Source data:
__________
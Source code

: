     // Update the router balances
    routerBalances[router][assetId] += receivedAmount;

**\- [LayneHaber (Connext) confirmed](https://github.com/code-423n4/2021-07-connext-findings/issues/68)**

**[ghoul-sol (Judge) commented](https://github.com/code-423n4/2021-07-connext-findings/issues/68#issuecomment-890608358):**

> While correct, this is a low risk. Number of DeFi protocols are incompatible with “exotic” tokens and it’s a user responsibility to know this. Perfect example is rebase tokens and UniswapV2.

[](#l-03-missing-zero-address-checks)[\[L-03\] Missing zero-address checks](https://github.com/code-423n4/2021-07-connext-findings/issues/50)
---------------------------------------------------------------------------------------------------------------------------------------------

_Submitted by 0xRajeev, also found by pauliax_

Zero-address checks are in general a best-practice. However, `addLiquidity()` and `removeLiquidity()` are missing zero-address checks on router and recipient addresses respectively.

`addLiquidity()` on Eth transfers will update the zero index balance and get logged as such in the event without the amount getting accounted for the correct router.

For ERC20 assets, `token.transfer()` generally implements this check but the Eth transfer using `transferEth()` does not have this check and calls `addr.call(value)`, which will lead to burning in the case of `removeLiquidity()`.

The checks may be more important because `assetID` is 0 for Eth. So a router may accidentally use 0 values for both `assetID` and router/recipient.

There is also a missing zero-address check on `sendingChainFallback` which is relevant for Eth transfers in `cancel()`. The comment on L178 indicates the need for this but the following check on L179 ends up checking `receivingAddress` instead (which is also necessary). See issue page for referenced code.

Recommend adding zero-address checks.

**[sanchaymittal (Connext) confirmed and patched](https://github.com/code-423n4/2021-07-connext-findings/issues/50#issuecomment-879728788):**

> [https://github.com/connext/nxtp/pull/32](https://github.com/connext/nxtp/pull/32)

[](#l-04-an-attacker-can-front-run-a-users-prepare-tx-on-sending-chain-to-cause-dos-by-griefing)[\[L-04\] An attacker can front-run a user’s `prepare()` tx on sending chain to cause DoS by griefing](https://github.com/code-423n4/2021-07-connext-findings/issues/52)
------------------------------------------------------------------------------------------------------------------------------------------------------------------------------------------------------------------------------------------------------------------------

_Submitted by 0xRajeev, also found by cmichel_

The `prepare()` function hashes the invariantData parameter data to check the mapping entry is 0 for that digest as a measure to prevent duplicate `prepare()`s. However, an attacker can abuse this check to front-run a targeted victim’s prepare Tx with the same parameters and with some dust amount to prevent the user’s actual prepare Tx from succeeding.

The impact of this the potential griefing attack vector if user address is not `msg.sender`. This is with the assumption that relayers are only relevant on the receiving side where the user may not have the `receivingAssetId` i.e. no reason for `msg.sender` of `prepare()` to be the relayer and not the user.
__________
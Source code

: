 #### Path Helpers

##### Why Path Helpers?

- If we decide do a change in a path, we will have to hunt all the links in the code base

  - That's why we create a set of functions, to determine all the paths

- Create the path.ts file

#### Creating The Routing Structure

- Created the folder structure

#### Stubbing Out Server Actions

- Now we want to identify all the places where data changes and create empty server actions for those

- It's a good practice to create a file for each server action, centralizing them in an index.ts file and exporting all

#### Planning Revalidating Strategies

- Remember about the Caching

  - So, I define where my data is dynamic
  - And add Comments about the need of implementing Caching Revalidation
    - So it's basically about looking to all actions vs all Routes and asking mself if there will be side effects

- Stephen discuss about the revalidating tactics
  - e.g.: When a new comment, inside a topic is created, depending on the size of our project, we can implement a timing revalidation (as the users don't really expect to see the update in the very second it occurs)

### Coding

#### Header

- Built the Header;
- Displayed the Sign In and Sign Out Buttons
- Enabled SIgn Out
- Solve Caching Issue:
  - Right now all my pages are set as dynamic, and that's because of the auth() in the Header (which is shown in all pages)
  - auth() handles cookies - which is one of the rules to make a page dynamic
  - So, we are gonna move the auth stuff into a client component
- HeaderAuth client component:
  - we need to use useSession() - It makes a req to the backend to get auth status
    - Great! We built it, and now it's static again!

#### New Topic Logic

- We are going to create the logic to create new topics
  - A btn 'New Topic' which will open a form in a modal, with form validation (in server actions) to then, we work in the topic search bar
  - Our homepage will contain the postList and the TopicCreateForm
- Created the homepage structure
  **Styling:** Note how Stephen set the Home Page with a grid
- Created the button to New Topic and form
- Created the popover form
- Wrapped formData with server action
__________
=== What to produce ===
Go through the data and gather every line that holds "users".

=== Expected answer ===
[](#l-04-an-attacker-can-front-run-a-users-prepare-tx-on-sending-chain-to-cause-dos-by-griefing)[\[L-04\] An attacker can front-run a user’s `prepare()` tx on sending chain to cause DoS by griefing](https://github.com/code-423n4/2021-07-connext-findings/issues/52)
  - e.g.: When a new comment, inside a topic is created, depending on the size of our project, we can implement a timing revalidation (as the users don't really expect to see the update in the very second it occurs)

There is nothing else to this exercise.